- What needs to be done: Transcribe the records that follow in their entirety, omitting any pictures.

[Data entries]
=-=-=-=-=

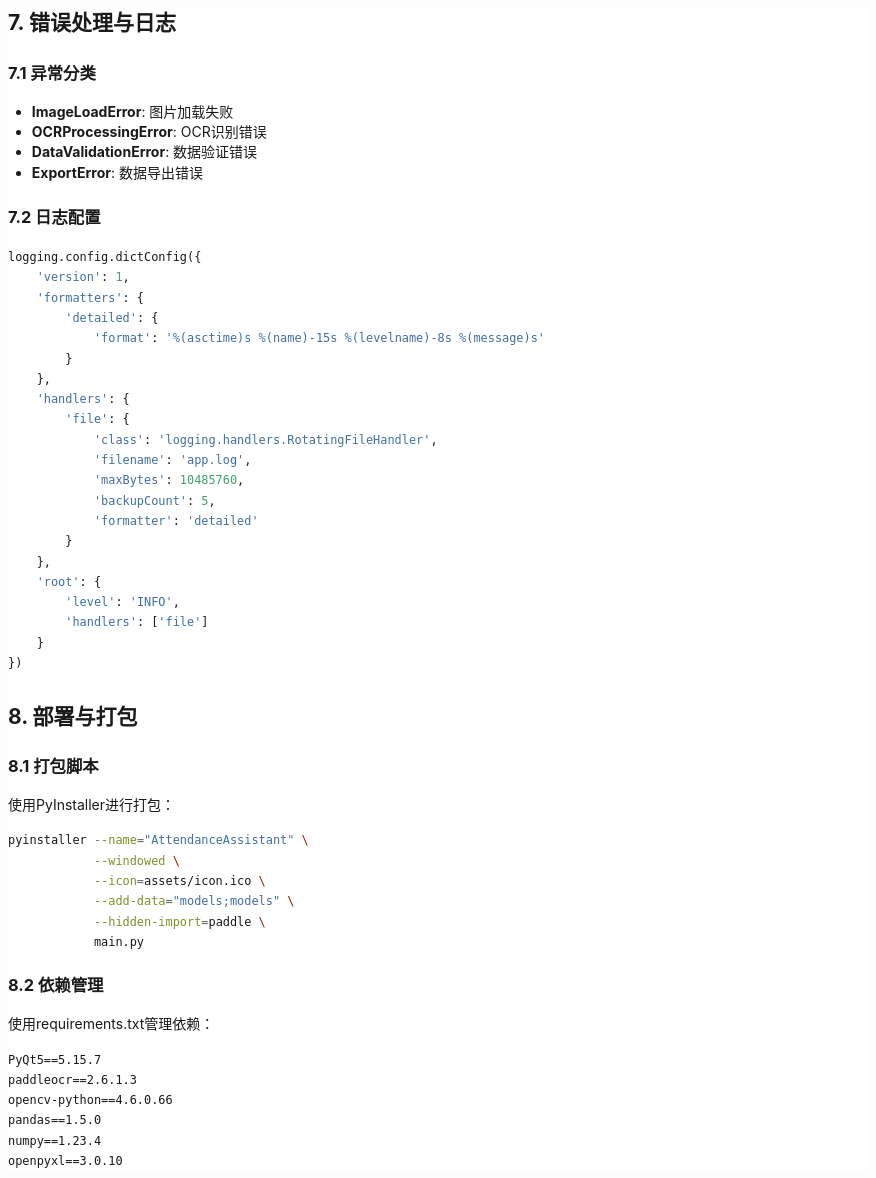 ## 7. 错误处理与日志

### 7.1 异常分类
- **ImageLoadError**: 图片加载失败
- **OCRProcessingError**: OCR识别错误
- **DataValidationError**: 数据验证错误
- **ExportError**: 数据导出错误

### 7.2 日志配置
```python
logging.config.dictConfig({
    'version': 1,
    'formatters': {
        'detailed': {
            'format': '%(asctime)s %(name)-15s %(levelname)-8s %(message)s'
        }
    },
    'handlers': {
        'file': {
            'class': 'logging.handlers.RotatingFileHandler',
            'filename': 'app.log',
            'maxBytes': 10485760,
            'backupCount': 5,
            'formatter': 'detailed'
        }
    },
    'root': {
        'level': 'INFO',
        'handlers': ['file']
    }
})
```

## 8. 部署与打包

### 8.1 打包脚本
使用PyInstaller进行打包：
```bash
pyinstaller --name="AttendanceAssistant" \
            --windowed \
            --icon=assets/icon.ico \
            --add-data="models;models" \
            --hidden-import=paddle \
            main.py
```

### 8.2 依赖管理
使用requirements.txt管理依赖：
```
PyQt5==5.15.7
paddleocr==2.6.1.3
opencv-python==4.6.0.66
pandas==1.5.0
numpy==1.23.4
openpyxl==3.0.10
```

=-=-=-=-=

- Task result:
 ## 7. 错误处理与日志

### 7.1 异常分类
- **ImageLoadError**: 图片加载失败
- **OCRProcessingError**: OCR识别错误
- **DataValidationError**: 数据验证错误
- **ExportError**: 数据导出错误

### 7.2 日志配置
```python
logging.config.dictConfig({
    'version': 1,
    'formatters': {
        'detailed': {
            'format': '%(asctime)s %(name)-15s %(levelname)-8s %(message)s'
        }
    },
    'handlers': {
        'file': {
            'class': 'logging.handlers.RotatingFileHandler',
            'filename': 'app.log',
            'maxBytes': 10485760,
            'backupCount': 5,
            'formatter': 'detailed'
        }
    },
    'root': {
        'level': 'INFO',
        'handlers': ['file']
    }
})
```

## 8. 部署与打包

### 8.1 打包脚本
使用PyInstaller进行打包：
```bash
pyinstaller --name="AttendanceAssistant" \
            --windowed \
            --icon=assets/icon.ico \
            --add-data="models;models" \
            --hidden-import=paddle \
            main.py
```

### 8.2 依赖管理
使用requirements.txt管理依赖：
```
PyQt5==5.15.7
paddleocr==2.6.1.3
opencv-python==4.6.0.66
pandas==1.5.0
numpy==1.23.4
openpyxl==3.0.10
```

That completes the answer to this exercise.